Your question refers to the "epiphany" or revelation that Gabriel undergoes at the end of the story. What is key to focus on is how the rest of the story builds up to this moment of revelation or self truth that Gabriel experiences. The trigger for this epiphany comes with Gretta´s narration of her first - and biggest - love with Michael Furey. From Gretta´s description of Michael, their relationship and his death, it is clear that she had a truer and more real love with him than she ever had with Gabriel. Consider her description of Michael as "very delicate" and then such statements as:
-I can see him so plainly, she said after a moment. Such eyes as he had: big dark eyes! And such an expression in them - an expression!
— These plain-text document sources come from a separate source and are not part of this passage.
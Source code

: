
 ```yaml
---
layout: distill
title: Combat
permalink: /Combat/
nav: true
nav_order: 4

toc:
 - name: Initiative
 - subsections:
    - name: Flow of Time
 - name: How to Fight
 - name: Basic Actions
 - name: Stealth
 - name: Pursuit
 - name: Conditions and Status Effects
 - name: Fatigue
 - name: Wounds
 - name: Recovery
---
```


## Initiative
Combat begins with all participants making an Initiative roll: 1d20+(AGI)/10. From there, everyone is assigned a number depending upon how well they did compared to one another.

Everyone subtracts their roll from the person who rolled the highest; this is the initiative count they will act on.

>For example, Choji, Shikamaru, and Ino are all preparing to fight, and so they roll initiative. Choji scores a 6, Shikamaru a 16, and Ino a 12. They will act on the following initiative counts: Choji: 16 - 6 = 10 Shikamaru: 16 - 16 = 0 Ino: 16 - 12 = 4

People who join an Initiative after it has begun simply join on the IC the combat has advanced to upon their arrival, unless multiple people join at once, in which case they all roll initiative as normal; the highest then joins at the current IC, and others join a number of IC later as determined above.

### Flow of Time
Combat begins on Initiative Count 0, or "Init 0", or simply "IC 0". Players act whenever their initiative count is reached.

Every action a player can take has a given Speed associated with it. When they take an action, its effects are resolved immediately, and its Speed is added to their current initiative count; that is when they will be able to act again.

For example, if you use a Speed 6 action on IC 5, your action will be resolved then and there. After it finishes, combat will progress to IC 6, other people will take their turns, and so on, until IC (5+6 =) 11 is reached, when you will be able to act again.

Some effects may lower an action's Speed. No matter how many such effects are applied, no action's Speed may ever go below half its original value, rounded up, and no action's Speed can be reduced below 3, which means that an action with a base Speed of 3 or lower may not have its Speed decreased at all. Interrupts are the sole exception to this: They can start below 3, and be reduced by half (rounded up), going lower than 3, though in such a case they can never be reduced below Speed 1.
The repetition and amplification of such details as his eyes and expression clearly shows Gretta´s feelings of admiration and love for him. It is important to focus on the impact of this revelation on Gabriel:
Gabriel felt humilated by the failure of his irony and by the evocation of this figure from the dead, a boy in the gasworks. While he had been full of memories of their secret life together, full of tenderness and joy an desire, she had been comparing him in her mind with another. A shameful consciousness of his own person assailed him. He saw himself as a ludicrous figure, acting as a pennyboy for his aunts, a nervous well-meaning sentimentalist, orating to vulgarians and idealising his own clownish lusts, the pitiable fatuous fellow he had caught a glimps of in the mirror.
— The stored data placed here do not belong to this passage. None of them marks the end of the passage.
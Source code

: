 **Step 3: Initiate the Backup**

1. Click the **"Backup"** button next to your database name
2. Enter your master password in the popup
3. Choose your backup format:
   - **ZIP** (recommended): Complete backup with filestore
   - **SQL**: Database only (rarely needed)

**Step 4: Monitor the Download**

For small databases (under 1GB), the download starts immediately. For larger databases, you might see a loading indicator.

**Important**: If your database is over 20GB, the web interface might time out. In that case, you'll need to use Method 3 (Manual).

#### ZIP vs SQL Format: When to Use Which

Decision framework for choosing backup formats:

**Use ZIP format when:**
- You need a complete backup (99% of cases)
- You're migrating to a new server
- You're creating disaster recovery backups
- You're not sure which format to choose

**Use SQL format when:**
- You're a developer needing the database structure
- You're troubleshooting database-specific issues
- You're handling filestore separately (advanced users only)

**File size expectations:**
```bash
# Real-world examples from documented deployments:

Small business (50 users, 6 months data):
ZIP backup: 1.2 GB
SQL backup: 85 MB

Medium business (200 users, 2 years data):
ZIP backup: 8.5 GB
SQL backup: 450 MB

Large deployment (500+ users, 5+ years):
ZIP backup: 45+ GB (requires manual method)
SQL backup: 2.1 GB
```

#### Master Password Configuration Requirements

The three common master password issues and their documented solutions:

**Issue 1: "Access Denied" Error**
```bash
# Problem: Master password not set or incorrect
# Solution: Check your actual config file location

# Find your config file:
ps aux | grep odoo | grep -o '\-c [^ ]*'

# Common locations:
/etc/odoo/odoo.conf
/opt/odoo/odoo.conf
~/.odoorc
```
This revelation therefore ushers in a moment of self-truth for Gabriel, when he realises who he really is and can critically assess his character. He realises that Michael Furey has loved in a way that he has never been able to, and feels immense sadness at this truth. Thinking about his own strictly regimented and controlled life he realises that people like Michael Furey live life more profoundly than he ever has. This causes him to realise that he and all characters are in fact "shadows":
One by one they were all becoming shades. Better pass boldly into that other world, in teh full glory of some passion, than fade and wither dismally with age... His own identity was fading out into a grey impalpable world: the solid world itself which these dead had one time reared and lived in was dissolving and dwindling.
From his point of view the boundary line between the dead and the living is evaporating, and he sees that in some ways he is already a shade. The last sentence suggests a unity between the dead and the living through the snow, which freezes them together in paralysis, cementing this relationship:
His soul swooned softly as he heard the snow falling faintly through the universe and faintly falling, like the descent of their last end, upon all the living and the dead.
Thus the learning in this story is more focussed on what Gabriel learns about himself and his relationships with others. He realises that he has never truly "lived" compared to Michael Furey, and that because of this he is already becoming a "shade" - that the boundary line between the dead and the living is not as impermeable as he thought.